And so we are finally here. After all the negotiation and debates of the last few years, and 1,316 days after the Brexit referendum, at 11pm tomorrow the United Kingdom will leave the European Union.

Whether you are passionately celebrating, or convinced we are making a terrible mistake, or just plain fed up with the whole thing, there is no doubt that this is a significant moment in our recent national history. Brexit, it appears, does indeed mean Brexit.

After so many words have been written on this topic it can be hard to know what else to add. Indeed, one of the features of this week has been the understated nature of the leaving. Save for the declarations of love in the European Parliament and the failed fundraiser to bung a bob for a Big Ben bong’, it feels as if most people have already moved on. After the high dramas of 2019 it seems that 2020 (for now at least) has started with the collective realisation that there is life beyond Brexit.

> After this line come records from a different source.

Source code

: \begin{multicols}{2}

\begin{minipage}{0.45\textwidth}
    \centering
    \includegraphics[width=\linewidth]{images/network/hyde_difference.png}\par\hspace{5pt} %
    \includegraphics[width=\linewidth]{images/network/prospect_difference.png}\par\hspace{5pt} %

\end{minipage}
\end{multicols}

It would be foolish, though, to ignore the light that the Brexit debate has shone on our society and also on our politics. Now is a moment to reflect. Social media debates suggest that our society is deeply divided, socially, economically and politically, and that we haven’t found a way to disagree well.

Sponsored

While we undoubtedly need a sense of perspective on all this anger, there does seem to be a common feature underpinning the viewpoints being expressed: the self – our own strength and our own ideas. We continue to look to ourselves for our national salvation whilst being oblivious to the fact that our rejection of the values of Christianity in our public life is a primary factor in the fragmentation and division that we see.

Without God at the centre of our society we have lost the value of truth. As Christians, this should make us reflect on some old truths – truths that are increasingly ignored in our fragmented national life. When there is no public truth all opposing views can be fake news. When we don’t recognise God’s image in our fellow humans our opponent becomes an enemy to be destroyed rather than a person to be loved.

But it is in this context that we are called to live out our identity, offering unity and hope. One of the features of the last few years has been the heat of the arguments – more heat than light, a sign perhaps of these arguments touching people’s core identity. But while robust debate is a sign of a healthy political culture, it can also distract us from the truth that politics, although important, was never meant to provide all our answers. As Christians we are free from our lives being defined by what happens politically. Instead, we are children of God, and it is from this primary identity that we engage with public life – from lives built on the solid rock of Christ.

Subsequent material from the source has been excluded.